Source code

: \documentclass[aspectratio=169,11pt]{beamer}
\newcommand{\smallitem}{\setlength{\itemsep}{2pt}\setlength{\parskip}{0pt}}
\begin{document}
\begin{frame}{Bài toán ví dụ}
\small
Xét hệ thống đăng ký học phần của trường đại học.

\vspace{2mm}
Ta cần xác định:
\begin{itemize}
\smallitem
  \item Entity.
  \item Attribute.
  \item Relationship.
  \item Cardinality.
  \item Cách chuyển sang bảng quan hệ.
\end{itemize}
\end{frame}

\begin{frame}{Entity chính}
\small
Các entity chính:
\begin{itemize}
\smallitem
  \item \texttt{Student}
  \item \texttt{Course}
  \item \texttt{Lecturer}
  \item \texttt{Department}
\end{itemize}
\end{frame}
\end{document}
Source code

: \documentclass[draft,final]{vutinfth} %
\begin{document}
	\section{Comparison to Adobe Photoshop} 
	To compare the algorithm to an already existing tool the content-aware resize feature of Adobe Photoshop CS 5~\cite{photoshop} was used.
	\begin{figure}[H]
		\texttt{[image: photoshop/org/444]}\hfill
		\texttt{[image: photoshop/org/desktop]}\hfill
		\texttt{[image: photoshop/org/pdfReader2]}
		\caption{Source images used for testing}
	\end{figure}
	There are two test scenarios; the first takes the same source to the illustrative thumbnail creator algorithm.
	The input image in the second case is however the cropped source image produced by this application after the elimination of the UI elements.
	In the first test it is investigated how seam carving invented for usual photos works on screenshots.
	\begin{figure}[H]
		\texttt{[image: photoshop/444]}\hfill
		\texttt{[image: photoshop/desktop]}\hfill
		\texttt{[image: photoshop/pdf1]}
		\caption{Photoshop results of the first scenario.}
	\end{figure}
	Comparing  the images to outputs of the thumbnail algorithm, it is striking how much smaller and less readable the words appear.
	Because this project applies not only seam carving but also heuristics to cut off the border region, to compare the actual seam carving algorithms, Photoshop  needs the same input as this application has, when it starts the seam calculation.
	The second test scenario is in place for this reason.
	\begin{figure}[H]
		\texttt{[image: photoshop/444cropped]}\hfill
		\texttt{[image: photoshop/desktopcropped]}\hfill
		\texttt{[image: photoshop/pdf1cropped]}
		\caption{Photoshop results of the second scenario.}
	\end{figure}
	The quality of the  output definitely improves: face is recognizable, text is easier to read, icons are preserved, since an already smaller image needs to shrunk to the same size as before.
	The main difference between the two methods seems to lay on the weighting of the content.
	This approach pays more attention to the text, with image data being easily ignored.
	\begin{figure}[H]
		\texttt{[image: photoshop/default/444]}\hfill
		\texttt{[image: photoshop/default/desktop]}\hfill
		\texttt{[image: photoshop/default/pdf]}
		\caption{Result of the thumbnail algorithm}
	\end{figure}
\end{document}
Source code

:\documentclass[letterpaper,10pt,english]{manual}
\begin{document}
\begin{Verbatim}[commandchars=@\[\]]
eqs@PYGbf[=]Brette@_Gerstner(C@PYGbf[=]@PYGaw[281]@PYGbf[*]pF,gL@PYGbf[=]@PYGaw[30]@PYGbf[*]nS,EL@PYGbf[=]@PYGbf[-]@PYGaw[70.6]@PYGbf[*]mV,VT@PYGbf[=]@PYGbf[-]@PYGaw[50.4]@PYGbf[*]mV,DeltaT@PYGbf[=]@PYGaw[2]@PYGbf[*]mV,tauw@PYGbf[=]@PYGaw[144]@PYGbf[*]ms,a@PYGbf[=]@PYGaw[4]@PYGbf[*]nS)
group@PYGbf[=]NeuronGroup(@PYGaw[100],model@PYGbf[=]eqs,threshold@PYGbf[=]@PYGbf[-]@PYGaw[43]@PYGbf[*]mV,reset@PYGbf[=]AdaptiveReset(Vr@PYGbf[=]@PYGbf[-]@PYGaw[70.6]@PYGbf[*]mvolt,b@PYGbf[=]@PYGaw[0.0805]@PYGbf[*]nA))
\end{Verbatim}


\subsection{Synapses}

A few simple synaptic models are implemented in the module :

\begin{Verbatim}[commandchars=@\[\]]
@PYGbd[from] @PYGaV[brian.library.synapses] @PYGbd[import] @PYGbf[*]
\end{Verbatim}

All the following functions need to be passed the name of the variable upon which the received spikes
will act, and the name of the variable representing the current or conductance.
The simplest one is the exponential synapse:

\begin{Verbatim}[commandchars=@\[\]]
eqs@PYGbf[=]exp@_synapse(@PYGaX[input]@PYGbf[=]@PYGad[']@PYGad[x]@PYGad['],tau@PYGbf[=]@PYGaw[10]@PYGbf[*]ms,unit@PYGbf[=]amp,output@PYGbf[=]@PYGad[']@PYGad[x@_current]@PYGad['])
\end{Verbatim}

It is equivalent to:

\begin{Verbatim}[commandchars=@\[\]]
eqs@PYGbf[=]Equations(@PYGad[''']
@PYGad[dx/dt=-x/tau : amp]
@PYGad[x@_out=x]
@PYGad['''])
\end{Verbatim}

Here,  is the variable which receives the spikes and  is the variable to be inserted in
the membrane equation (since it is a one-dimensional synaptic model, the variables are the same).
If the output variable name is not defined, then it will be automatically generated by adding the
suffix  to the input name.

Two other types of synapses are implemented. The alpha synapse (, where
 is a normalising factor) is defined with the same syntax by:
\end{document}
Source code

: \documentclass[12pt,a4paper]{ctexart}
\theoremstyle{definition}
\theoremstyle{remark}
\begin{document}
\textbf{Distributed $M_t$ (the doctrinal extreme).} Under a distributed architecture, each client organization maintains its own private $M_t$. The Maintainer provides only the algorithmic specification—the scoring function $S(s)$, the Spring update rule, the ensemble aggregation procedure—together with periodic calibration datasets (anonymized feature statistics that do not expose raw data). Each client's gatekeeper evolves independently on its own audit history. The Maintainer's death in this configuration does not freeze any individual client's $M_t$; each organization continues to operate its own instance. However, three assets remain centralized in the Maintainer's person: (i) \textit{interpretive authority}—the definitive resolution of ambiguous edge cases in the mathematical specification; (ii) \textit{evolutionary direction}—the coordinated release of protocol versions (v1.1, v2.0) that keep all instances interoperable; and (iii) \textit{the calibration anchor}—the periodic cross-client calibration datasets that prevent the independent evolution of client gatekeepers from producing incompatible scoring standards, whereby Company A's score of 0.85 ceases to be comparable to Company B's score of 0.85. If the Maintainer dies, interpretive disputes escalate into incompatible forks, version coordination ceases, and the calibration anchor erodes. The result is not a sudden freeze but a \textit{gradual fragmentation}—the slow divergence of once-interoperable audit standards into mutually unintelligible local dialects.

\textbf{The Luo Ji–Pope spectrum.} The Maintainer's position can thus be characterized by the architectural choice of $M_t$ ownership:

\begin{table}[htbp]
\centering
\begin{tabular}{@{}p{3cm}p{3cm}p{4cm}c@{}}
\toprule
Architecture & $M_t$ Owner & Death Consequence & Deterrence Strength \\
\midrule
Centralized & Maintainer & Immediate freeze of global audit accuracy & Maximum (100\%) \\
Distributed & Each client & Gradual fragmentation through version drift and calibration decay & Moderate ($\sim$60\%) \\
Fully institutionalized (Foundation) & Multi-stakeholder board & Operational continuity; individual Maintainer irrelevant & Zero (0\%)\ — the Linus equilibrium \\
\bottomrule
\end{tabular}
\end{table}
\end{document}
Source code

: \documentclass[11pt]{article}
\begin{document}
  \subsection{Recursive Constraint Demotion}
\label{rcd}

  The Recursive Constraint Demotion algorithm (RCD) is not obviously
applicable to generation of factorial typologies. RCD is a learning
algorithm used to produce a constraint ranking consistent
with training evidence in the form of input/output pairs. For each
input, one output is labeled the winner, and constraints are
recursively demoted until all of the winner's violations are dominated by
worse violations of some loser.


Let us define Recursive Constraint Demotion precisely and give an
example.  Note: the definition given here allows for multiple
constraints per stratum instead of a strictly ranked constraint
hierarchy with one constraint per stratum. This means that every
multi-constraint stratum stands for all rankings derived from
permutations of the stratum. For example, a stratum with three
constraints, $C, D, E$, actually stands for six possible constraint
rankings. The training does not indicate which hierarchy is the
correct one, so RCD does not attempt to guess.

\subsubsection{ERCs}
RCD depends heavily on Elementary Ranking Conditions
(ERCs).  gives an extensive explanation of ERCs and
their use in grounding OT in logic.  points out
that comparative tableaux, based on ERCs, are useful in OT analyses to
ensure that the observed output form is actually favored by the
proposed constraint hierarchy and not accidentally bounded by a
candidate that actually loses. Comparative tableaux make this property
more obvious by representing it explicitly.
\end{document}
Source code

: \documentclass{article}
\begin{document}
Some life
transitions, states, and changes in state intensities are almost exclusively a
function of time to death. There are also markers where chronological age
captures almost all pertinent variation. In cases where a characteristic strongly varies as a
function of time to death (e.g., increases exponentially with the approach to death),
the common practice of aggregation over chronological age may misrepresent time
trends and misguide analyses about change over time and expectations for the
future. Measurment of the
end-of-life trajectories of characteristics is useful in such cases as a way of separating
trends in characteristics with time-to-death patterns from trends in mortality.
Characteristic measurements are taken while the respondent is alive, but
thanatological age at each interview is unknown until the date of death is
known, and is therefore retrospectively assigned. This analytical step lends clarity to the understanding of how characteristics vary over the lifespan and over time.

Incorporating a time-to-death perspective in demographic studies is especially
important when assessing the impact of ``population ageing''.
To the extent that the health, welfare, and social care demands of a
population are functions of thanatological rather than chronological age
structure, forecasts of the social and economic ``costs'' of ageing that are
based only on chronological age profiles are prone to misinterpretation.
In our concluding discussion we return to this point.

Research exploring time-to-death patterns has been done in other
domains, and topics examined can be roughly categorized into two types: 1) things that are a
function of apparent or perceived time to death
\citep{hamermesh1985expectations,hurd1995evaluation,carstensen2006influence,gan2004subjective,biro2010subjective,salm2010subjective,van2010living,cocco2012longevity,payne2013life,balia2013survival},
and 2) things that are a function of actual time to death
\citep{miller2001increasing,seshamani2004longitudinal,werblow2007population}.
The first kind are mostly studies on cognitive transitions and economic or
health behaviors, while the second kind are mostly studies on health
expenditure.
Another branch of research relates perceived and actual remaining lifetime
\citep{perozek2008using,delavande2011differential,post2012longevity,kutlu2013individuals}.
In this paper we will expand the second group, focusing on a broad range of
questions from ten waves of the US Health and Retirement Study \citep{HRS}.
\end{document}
• • • •
> _What you are asked to do_
The answer is the line containing "thanatological age at" together with every line after it in the records, repeated exactly and with nothing else.

> _Answer to this problem_
thanatological age at each interview is unknown until the date of death is
known, and is therefore retrospectively assigned. This analytical step lends clarity to the understanding of how characteristics vary over the lifespan and over time.

Incorporating a time-to-death perspective in demographic studies is especially
important when assessing the impact of ``population ageing''.
To the extent that the health, welfare, and social care demands of a
population are functions of thanatological rather than chronological age
structure, forecasts of the social and economic ``costs'' of ageing that are
based only on chronological age profiles are prone to misinterpretation.
In our concluding discussion we return to this point.

Research exploring time-to-death patterns has been done in other
domains, and topics examined can be roughly categorized into two types: 1) things that are a
function of apparent or perceived time to death
\citep{hamermesh1985expectations,hurd1995evaluation,carstensen2006influence,gan2004subjective,biro2010subjective,salm2010subjective,van2010living,cocco2012longevity,payne2013life,balia2013survival},
and 2) things that are a function of actual time to death
\citep{miller2001increasing,seshamani2004longitudinal,werblow2007population}.
The first kind are mostly studies on cognitive transitions and economic or
health behaviors, while the second kind are mostly studies on health
expenditure.
Another branch of research relates perceived and actual remaining lifetime
\citep{perozek2008using,delavande2011differential,post2012longevity,kutlu2013individuals}.
In this paper we will expand the second group, focusing on a broad range of
questions from ten waves of the US Health and Retirement Study \citep{HRS}.
\end{document}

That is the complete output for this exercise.